Ultimately, whether it's buttons or chat isn't the real question. What matters is the underlying trend that Replit founder Amjad Masad recently described as "generative UI."
And generative UI isn't a chat box. Formulating the right AI prompts is a skill – one users have to learn. And staring at a blank input field, users can't see the hidden capabilities of the service they're not asking about.
Masad's view: future interfaces should remain visual, but dynamically adapt to whatever task the user is currently performing – showing exactly what's relevant and hiding everything else. He calls these "Just-in-time UI" interfaces. What's "just in time" at any given moment? That's exactly what the embedded AI should decide.

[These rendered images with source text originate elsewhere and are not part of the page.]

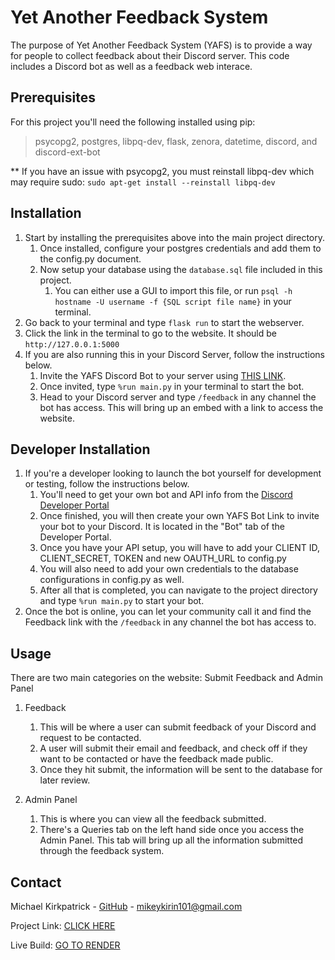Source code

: # Yet Another Feedback System
The purpose of Yet Another Feedback System (YAFS) is to provide a way for people to collect feedback about their Discord server. 
This code includes a Discord bot as well as a feedback web interace. 

## Prerequisites
For this project you'll need the following installed using pip:
> psycopg2, postgres, libpq-dev, flask, zenora, datetime, discord, and discord-ext-bot

** If you have an issue with psycopg2, you must reinstall libpq-dev which may require sudo: `sudo apt-get install --reinstall libpq-dev`

## Installation
1. Start by installing the prerequisites above into the main project directory.
   1. Once installed, configure your postgres credentials and add them to the config.py document.
   2. Now setup your database using the `database.sql` file included in this project.
      1. You can either use a GUI to import this file, or run `psql -h hostname -U username -f {SQL script file name}` in your terminal.
2. Go back to your terminal and type `flask run` to start the webserver.
3. Click the link in the terminal to go to the website. It should be `http://127.0.0.1:5000`
4. If you are also running this in your Discord Server, follow the instructions below.
   1. Invite the YAFS Discord Bot to your server using [THIS LINK](https://discord.com/oauth2/authorize?client_id=1232533338162462720&response_type=code&redirect_uri=http%3A%2F%2Flocalhost%3A5000%2Foauth%2Fdiscord&scope=identify+guilds+email).
   2. Once invited, type `%run main.py` in your terminal to start the bot.
   3. Head to your Discord server and type `/feedback` in any channel the bot has access. This will bring up an embed with a link to access the website.

## Developer Installation
1. If you're a developer looking to launch the bot yourself for development or testing, follow the instructions below.
   1. You'll need to get your own bot and API info from the [Discord Developer Portal](https://discord.com/developers/applications)
   2. Once finished, you will then create your own YAFS Bot Link to invite your bot to your Discord. It is located in the "Bot" tab of the Developer Portal.
   3. Once you have your API setup, you will have to add your CLIENT ID, CLIENT_SECRET, TOKEN and new OAUTH_URL to config.py
   4. You will also need to add your own credentials to the database configurations in config.py as well.
   5. After all that is completed, you can navigate to the project directory and type `%run main.py` to start your bot.
2. Once the bot is online, you can let your community call it and find the Feedback link with the `/feedback` in any channel the bot has access to.

## Usage
There are two main categories on the website: Submit Feedback and Admin Panel

1. Feedback
   1. This will be where a user can submit feedback of your Discord and request to be contacted.
   2. A user will submit their email and feedback, and check off if they want to be contacted or have the feedback made public.
   3. Once they hit submit, the information will be sent to the database for later review.

2. Admin Panel
   1. This is where you can view all the feedback submitted.
   2. There's a Queries tab on the left hand side once you access the Admin Panel. This tab will bring up all the information submitted through the feedback system.

## Contact
Michael Kirkpatrick - [GitHub](LINK) - mikeykirin101@gmail.com

Project Link: [CLICK HERE](https://github.com/MikeyKirin/Discord-Feedback-System/)

Live Build: [GO TO RENDER](https://discord-feedback-system.onrender.com)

WalkMe – which started by bolting guidance arrows and popups onto standard interfaces – became a billion-dollar company and went public. Its valuation has come down since, alongside the broader decline in cloud software multiples.
But the problem WalkMe set out to solve hasn't gone anywhere. Product developers still spend enormous energy on onboarding and retention.
The core issue remains: users don't want to figure out how an interface works. So they don't start using the service, or they don't use all its capabilities, and they churn out. The more features a product has, the higher the barrier to entry – and the higher the dropout rate.
A number of startups are attacking this problem. Appcues, [covered here](/review/chto-ja-tut-mogu-poleznogo-dlja-sebja-sdelat), raised $52.8 million on a platform that automatically segments users and delivers tailored onboarding flows by segment. More investment followed after that review.
The opportunity now is the emergence of a new generation of billion-dollar companies – ones that solve onboarding and retention using the generative interface concept. Where AI plays a proactive role: not just adapting the UI to the user's current task, but nudging them toward next steps based on real-time analysis.
The substantive opportunity splits at product level. For teams building their own services, the real design challenge is mapping user intent in real time – detecting which task a user is trying to accomplish before they ask, and surfacing the right next step before they get lost. That's not a chatbot problem; it's a behavioral inference problem, and the teams that solve it will build something meaningfully stickier than anything with a blank text field at the bottom.
For platform builders, the adjacent play is infrastructure: tools that let other developers add proactive, adaptive interfaces to their products without building the inference layer themselves. A vertical-first entry – starting with one service category where user drop-off patterns are well understood – is almost certainly more defensible than going broad from day one.